In adolescent thromboembolism (TE), multiple risk factors (RFs) and co-morbidities (CMs) are reported, though overall prevalence has not been evaluated. We hypothesized that the spectrum of RFs/CMs in adolescent TE differs from children overall and sought to review Texas Children's Hospital's experience.
Medical records of adolescents aged 12–21 years, diagnosed with arterial or venous TE (AT/DVT) from 2004 to 2014, were retrospectively reviewed and analyzed with IRB approval.

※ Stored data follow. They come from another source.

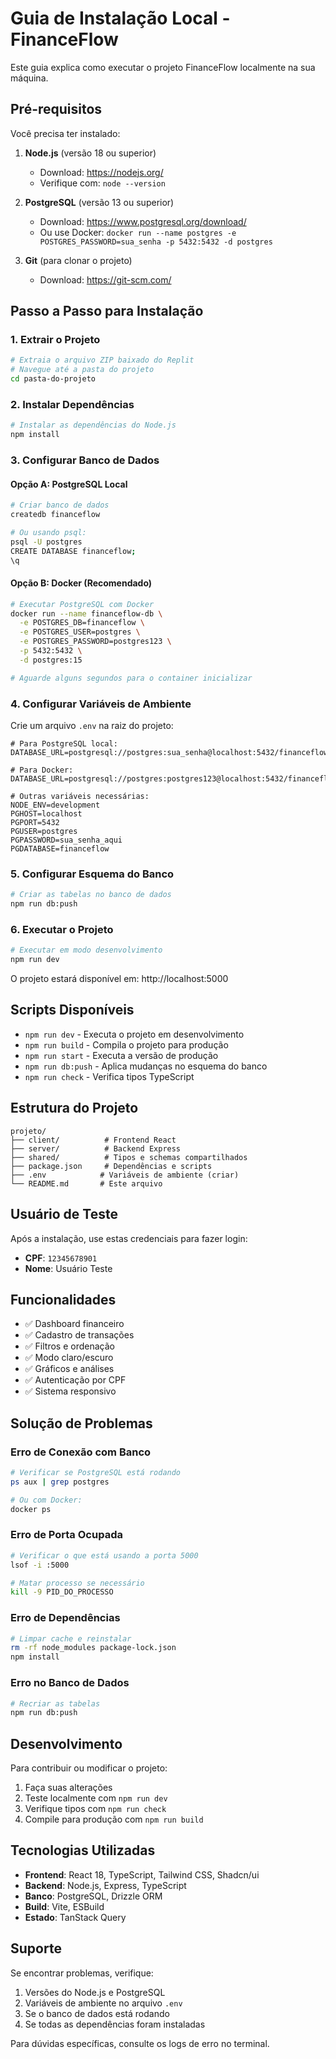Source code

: # Guia de Instalação Local - FinanceFlow

Este guia explica como executar o projeto FinanceFlow localmente na sua máquina.

## Pré-requisitos

Você precisa ter instalado:

1. **Node.js** (versão 18 ou superior)
   - Download: https://nodejs.org/
   - Verifique com: `node --version`

2. **PostgreSQL** (versão 13 ou superior)
   - Download: https://www.postgresql.org/download/
   - Ou use Docker: `docker run --name postgres -e POSTGRES_PASSWORD=sua_senha -p 5432:5432 -d postgres`

3. **Git** (para clonar o projeto)
   - Download: https://git-scm.com/

## Passo a Passo para Instalação

### 1. Extrair o Projeto
```bash
# Extraia o arquivo ZIP baixado do Replit
# Navegue até a pasta do projeto
cd pasta-do-projeto
```

### 2. Instalar Dependências
```bash
# Instalar as dependências do Node.js
npm install
```

### 3. Configurar Banco de Dados

#### Opção A: PostgreSQL Local
```bash
# Criar banco de dados
createdb financeflow

# Ou usando psql:
psql -U postgres
CREATE DATABASE financeflow;
\q
```

#### Opção B: Docker (Recomendado)
```bash
# Executar PostgreSQL com Docker
docker run --name financeflow-db \
  -e POSTGRES_DB=financeflow \
  -e POSTGRES_USER=postgres \
  -e POSTGRES_PASSWORD=postgres123 \
  -p 5432:5432 \
  -d postgres:15

# Aguarde alguns segundos para o container inicializar
```

### 4. Configurar Variáveis de Ambiente

Crie um arquivo `.env` na raiz do projeto:

```env
# Para PostgreSQL local:
DATABASE_URL=postgresql://postgres:sua_senha@localhost:5432/financeflow

# Para Docker:
DATABASE_URL=postgresql://postgres:postgres123@localhost:5432/financeflow

# Outras variáveis necessárias:
NODE_ENV=development
PGHOST=localhost
PGPORT=5432
PGUSER=postgres
PGPASSWORD=sua_senha_aqui
PGDATABASE=financeflow
```

### 5. Configurar Esquema do Banco

```bash
# Criar as tabelas no banco de dados
npm run db:push
```

### 6. Executar o Projeto

```bash
# Executar em modo desenvolvimento
npm run dev
```

O projeto estará disponível em: http://localhost:5000

## Scripts Disponíveis

- `npm run dev` - Executa o projeto em desenvolvimento
- `npm run build` - Compila o projeto para produção
- `npm run start` - Executa a versão de produção
- `npm run db:push` - Aplica mudanças no esquema do banco
- `npm run check` - Verifica tipos TypeScript

## Estrutura do Projeto

```
projeto/
├── client/          # Frontend React
├── server/          # Backend Express
├── shared/          # Tipos e schemas compartilhados
├── package.json     # Dependências e scripts
├── .env            # Variáveis de ambiente (criar)
└── README.md       # Este arquivo
```

## Usuário de Teste

Após a instalação, use estas credenciais para fazer login:

- **CPF**: `12345678901`
- **Nome**: Usuário Teste

## Funcionalidades

- ✅ Dashboard financeiro
- ✅ Cadastro de transações
- ✅ Filtros e ordenação
- ✅ Modo claro/escuro
- ✅ Gráficos e análises
- ✅ Autenticação por CPF
- ✅ Sistema responsivo

## Solução de Problemas

### Erro de Conexão com Banco
```bash
# Verificar se PostgreSQL está rodando
ps aux | grep postgres

# Ou com Docker:
docker ps
```

### Erro de Porta Ocupada
```bash
# Verificar o que está usando a porta 5000
lsof -i :5000

# Matar processo se necessário
kill -9 PID_DO_PROCESSO
```

### Erro de Dependências
```bash
# Limpar cache e reinstalar
rm -rf node_modules package-lock.json
npm install
```

### Erro no Banco de Dados
```bash
# Recriar as tabelas
npm run db:push
```

## Desenvolvimento

Para contribuir ou modificar o projeto:

1. Faça suas alterações
2. Teste localmente com `npm run dev`
3. Verifique tipos com `npm run check`
4. Compile para produção com `npm run build`

## Tecnologias Utilizadas

- **Frontend**: React 18, TypeScript, Tailwind CSS, Shadcn/ui
- **Backend**: Node.js, Express, TypeScript
- **Banco**: PostgreSQL, Drizzle ORM
- **Build**: Vite, ESBuild
- **Estado**: TanStack Query

## Suporte

Se encontrar problemas, verifique:

1. Versões do Node.js e PostgreSQL
2. Variáveis de ambiente no arquivo `.env`
3. Se o banco de dados está rodando
4. Se todas as dependências foram instaladas

Para dúvidas específicas, consulte os logs de erro no terminal.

Sixty-four adolescents (median age 16, range 12–20 years) met study criteria. Fifty-seven (89%) had DVT and six (9%) had AT. Associated RFs/CMs included obesity (47%), CVC (27%), infection (27%), surgery (27%), autoimmune disease (19%), immobility (22%), anatomical abnormality (20%), cancer (8%), estrogen therapy (6%), tobacco use (6%), trauma (3%), inherited thrombophilia (19%), and other medical conditions (11%). Fifty-two (81%) had ≥ 2 RFs/CMs. Therapy included anticoagulants, antiplatelet agents, and interventional therapy. Of those with follow-up imaging, 49 had complete or partial resolution, 5 had no change and 4 had progression. Fourteen (22%) had recurrent TE. The majority with recurrent TE (79%) had ≥ 2 RFs at initial diagnosis. Mean time to recurrence was 4.80 years; time to recurrence was shorter for occlusive TE (p = 0.026).
Adolescent TE is often multi-factorial with the majority having ≥ 2 RFs at diagnosis, suggesting the need for detailed evaluation for RFs in this population, which may enable optimal management including thromboprophylaxis, and institution of RF-modifying strategies to prevent occurrence/recurrence.